### TASK ITEM
Determine the count of lines in the following entries that contain the string "homme". Write only the number.

### Stored entries
··········
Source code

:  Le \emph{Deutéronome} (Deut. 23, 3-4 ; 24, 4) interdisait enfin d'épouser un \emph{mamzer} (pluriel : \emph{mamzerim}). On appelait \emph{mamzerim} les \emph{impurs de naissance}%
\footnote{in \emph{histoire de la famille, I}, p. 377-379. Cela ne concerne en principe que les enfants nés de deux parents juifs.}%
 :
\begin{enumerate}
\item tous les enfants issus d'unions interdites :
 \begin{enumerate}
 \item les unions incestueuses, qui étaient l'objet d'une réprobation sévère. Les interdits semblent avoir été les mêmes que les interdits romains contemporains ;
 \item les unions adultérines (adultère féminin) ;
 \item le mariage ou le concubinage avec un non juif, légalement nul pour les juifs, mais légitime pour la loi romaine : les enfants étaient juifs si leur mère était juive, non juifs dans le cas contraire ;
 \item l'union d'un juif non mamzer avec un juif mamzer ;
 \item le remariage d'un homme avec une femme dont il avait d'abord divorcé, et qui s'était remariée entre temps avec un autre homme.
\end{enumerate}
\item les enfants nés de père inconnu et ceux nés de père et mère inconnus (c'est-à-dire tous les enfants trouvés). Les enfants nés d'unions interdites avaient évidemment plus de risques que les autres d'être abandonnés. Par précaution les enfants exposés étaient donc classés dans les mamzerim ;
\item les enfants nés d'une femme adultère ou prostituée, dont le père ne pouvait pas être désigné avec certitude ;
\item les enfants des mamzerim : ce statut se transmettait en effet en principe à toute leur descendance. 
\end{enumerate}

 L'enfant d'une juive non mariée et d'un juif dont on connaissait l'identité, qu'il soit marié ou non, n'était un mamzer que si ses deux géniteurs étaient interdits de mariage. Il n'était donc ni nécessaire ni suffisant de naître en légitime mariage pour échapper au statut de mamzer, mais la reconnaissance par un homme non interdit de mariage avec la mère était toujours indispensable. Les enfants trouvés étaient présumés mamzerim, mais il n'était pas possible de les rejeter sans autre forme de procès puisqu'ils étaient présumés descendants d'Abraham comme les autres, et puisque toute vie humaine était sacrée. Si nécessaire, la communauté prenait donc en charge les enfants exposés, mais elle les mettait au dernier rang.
··········
### YOUR RESPONSE
2